- Entries provided -

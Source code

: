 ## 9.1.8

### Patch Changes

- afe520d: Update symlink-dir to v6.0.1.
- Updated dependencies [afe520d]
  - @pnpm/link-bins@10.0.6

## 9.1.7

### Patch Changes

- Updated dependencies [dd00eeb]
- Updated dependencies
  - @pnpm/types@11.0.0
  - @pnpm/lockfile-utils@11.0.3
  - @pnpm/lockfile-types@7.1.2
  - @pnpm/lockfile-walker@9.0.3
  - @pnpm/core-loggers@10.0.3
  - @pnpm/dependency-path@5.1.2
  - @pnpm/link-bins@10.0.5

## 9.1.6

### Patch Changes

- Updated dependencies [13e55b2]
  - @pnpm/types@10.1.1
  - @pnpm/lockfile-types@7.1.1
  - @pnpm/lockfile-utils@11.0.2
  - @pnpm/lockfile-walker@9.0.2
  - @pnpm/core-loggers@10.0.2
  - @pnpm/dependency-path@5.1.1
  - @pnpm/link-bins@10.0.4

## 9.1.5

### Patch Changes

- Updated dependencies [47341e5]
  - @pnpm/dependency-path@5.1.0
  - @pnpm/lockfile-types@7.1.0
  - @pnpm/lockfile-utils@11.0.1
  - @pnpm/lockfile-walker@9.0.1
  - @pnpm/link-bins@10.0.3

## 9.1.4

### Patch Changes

- Exercise objective -
Among the lines above, show every one that contains the string "loggers".

- The completed task -
  - @pnpm/core-loggers@10.0.3
  - @pnpm/core-loggers@10.0.2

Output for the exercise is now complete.